(Records from a data source)
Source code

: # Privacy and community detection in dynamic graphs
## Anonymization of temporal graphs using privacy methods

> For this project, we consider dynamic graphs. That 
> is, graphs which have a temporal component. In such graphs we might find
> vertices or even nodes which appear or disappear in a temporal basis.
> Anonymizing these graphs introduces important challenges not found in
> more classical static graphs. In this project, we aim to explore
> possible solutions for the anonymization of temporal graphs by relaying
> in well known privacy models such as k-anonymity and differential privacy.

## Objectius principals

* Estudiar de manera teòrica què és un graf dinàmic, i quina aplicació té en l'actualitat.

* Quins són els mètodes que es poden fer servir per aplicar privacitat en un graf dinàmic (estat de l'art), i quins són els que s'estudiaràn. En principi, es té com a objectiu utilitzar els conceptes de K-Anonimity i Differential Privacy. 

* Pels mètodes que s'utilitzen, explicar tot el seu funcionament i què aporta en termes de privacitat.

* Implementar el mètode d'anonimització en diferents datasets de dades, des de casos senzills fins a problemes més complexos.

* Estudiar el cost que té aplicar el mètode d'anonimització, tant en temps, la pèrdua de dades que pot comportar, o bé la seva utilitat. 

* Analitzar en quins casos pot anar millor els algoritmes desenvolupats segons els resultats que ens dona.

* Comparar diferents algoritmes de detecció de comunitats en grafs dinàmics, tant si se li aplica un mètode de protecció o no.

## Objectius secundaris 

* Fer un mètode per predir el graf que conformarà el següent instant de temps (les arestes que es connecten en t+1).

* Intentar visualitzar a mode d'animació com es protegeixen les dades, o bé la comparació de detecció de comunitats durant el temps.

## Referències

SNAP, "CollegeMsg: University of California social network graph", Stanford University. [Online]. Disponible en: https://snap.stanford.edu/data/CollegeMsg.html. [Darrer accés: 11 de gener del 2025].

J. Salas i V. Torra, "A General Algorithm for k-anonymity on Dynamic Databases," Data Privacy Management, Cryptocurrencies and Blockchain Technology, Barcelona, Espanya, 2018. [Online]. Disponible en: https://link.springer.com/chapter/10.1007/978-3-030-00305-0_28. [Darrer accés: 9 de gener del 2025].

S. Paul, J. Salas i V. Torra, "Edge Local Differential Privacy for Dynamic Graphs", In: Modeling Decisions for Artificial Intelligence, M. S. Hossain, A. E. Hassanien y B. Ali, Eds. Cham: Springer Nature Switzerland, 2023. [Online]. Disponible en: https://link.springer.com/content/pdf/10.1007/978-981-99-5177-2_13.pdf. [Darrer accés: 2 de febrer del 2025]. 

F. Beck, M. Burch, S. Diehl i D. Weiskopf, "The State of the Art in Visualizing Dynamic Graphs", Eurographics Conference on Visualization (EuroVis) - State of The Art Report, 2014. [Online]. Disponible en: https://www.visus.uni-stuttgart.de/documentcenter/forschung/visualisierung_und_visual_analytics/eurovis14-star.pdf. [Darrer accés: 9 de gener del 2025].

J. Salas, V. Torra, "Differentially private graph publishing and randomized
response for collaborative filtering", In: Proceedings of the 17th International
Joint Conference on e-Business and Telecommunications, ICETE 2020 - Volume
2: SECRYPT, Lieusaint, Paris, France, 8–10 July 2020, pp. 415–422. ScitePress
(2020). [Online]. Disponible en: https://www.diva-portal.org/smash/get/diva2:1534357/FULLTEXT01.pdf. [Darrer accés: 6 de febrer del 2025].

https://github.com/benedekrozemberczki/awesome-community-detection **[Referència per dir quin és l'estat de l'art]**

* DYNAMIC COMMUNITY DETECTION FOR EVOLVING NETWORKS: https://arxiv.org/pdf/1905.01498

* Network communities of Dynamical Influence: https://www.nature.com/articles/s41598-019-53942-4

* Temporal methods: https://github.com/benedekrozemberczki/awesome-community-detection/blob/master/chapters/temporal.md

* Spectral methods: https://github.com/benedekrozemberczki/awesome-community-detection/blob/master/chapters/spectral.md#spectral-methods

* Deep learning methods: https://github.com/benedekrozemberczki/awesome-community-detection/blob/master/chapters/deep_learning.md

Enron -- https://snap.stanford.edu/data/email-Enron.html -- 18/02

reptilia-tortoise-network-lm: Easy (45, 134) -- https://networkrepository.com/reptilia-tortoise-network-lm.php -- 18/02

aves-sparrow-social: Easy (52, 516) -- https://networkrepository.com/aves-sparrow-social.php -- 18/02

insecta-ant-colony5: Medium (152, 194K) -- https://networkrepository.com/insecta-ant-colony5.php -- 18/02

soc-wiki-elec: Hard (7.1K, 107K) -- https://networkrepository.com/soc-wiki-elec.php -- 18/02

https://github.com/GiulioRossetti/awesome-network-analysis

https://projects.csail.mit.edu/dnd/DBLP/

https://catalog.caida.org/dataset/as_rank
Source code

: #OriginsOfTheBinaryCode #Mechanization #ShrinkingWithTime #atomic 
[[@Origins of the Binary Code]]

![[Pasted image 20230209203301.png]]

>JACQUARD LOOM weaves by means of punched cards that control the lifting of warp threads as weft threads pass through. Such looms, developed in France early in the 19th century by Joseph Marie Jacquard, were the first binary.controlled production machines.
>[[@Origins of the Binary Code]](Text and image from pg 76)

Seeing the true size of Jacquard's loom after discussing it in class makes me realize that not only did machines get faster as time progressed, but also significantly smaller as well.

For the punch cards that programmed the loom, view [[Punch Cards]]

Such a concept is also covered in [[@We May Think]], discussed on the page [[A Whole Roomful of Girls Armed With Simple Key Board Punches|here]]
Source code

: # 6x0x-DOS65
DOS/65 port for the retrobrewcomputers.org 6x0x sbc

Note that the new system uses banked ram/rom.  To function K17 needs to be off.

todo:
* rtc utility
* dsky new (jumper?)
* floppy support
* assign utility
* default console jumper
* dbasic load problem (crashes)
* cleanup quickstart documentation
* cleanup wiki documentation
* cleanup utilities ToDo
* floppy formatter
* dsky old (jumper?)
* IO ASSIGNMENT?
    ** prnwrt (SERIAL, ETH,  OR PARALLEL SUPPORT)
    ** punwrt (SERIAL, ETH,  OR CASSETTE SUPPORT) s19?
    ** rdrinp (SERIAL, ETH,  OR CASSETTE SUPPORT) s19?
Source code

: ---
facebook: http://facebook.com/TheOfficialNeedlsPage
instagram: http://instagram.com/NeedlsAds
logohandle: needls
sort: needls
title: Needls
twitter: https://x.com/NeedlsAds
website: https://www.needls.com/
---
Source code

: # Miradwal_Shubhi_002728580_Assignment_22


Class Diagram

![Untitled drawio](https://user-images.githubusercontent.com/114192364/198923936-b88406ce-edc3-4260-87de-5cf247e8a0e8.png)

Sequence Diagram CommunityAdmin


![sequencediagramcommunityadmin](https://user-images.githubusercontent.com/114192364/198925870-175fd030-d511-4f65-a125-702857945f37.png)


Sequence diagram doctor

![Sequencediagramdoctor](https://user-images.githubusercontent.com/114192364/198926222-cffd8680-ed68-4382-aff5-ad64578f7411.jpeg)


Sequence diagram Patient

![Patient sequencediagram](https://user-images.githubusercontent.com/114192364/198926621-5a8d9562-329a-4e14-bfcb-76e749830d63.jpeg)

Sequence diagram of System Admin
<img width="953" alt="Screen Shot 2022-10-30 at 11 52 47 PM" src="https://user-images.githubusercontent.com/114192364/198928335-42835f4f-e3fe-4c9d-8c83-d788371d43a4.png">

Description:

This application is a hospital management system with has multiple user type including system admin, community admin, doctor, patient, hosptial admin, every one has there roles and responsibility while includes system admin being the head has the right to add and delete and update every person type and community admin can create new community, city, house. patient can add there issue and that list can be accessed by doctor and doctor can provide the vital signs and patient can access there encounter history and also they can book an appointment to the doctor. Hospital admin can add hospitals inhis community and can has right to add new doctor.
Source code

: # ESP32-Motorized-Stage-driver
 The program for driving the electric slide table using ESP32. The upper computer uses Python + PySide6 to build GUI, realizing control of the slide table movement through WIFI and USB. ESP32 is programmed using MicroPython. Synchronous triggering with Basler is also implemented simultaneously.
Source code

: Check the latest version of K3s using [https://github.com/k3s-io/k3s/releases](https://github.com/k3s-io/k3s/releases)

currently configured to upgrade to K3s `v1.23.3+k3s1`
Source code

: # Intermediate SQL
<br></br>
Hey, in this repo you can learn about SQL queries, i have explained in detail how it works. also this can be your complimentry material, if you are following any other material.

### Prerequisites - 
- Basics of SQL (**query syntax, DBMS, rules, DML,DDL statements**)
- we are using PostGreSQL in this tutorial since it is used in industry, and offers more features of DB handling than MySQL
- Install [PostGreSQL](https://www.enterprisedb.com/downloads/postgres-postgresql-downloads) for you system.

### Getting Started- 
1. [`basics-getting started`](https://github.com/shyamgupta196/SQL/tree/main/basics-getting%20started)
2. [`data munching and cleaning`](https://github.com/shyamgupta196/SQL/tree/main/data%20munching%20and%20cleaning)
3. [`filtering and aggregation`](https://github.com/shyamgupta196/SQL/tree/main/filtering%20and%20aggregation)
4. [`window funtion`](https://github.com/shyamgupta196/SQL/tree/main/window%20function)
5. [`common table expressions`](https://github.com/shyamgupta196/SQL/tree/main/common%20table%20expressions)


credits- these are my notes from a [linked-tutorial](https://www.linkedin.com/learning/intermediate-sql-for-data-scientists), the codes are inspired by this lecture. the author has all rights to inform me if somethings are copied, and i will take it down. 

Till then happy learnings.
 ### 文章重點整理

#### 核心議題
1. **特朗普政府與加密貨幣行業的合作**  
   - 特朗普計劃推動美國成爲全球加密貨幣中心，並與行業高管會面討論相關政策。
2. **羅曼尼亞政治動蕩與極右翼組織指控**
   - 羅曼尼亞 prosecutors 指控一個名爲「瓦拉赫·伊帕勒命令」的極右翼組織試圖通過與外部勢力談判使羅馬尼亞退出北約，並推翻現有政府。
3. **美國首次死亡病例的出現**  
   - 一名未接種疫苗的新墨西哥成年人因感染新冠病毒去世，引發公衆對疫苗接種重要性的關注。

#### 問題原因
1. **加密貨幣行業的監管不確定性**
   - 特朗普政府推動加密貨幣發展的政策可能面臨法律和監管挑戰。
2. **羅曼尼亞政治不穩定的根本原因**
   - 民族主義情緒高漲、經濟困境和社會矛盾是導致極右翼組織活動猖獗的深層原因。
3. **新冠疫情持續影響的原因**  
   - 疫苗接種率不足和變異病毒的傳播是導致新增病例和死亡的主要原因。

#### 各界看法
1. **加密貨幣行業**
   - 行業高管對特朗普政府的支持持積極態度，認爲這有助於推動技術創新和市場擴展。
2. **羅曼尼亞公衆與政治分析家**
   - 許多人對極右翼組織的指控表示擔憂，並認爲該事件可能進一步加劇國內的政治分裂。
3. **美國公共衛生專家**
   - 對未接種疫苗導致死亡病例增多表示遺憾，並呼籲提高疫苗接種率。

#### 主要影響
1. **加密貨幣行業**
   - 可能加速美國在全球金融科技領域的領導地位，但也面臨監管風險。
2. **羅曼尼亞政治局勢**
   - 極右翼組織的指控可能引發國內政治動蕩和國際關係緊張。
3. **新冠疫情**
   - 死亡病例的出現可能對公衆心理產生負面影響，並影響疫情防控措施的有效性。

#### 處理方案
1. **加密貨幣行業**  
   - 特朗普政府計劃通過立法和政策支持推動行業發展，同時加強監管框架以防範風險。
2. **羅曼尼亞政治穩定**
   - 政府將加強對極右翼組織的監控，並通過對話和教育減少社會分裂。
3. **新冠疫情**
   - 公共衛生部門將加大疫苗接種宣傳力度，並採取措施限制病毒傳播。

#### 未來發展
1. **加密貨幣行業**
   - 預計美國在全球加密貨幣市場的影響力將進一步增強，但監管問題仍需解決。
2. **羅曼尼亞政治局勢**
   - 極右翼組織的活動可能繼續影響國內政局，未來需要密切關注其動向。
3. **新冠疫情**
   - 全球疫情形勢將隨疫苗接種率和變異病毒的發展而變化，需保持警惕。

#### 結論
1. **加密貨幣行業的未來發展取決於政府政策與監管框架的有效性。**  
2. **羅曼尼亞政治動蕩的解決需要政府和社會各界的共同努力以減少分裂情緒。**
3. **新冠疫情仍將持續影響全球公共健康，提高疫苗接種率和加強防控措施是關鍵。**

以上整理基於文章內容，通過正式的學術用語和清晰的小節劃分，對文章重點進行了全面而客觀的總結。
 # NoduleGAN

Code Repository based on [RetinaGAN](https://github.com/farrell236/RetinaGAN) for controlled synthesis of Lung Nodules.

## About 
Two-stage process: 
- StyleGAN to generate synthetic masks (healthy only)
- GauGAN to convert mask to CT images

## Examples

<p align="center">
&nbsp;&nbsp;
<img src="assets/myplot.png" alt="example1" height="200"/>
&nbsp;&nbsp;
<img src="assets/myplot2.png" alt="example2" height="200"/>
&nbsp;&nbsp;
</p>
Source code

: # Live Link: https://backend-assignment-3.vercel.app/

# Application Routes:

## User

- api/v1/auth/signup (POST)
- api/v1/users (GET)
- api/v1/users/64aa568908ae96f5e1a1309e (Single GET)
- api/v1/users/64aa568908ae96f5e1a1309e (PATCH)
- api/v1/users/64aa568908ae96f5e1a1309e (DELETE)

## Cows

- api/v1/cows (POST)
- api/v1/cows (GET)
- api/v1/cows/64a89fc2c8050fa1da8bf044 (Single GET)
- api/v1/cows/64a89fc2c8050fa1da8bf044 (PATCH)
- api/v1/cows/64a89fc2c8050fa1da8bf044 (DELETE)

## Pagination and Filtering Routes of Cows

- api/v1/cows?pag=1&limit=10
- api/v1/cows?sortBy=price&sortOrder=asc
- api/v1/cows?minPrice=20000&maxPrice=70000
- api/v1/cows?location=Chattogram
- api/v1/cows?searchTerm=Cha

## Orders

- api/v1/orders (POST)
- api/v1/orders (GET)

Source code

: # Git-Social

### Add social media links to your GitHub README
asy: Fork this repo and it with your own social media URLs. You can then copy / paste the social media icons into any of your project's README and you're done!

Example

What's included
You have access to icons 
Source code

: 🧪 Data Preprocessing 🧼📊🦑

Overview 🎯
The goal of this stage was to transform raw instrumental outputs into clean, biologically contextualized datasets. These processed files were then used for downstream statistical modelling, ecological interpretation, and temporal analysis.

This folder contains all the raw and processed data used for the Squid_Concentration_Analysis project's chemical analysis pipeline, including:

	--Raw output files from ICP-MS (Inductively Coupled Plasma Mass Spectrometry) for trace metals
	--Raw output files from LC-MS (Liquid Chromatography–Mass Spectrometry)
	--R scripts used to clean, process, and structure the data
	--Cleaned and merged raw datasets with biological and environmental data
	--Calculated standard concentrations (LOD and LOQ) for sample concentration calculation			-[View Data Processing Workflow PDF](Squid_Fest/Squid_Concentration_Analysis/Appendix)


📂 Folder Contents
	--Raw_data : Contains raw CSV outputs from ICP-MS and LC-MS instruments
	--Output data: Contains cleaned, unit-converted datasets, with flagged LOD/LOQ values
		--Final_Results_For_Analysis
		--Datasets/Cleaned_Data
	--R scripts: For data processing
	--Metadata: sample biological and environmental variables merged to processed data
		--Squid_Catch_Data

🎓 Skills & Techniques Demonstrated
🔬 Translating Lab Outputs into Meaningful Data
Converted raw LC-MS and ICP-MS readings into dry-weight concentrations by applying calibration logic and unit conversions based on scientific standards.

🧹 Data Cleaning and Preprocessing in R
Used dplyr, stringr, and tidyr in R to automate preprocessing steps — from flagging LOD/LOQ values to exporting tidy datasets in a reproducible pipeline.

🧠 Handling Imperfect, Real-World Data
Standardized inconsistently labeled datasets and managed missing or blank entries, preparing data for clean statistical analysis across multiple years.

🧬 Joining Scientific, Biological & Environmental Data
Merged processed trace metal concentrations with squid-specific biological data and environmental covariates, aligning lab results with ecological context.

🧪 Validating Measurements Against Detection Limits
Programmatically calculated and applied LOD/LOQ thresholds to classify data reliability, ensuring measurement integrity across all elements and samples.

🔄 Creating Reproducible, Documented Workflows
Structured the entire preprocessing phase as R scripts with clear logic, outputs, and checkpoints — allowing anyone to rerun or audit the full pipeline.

* _Task brief_: In the entries above, copy each line that contains the string "users".

* _Written response_:
- api/v1/users (GET)
- api/v1/users/64aa568908ae96f5e1a1309e (Single GET)
- api/v1/users/64aa568908ae96f5e1a1309e (PATCH)
- api/v1/users/64aa568908ae96f5e1a1309e (DELETE)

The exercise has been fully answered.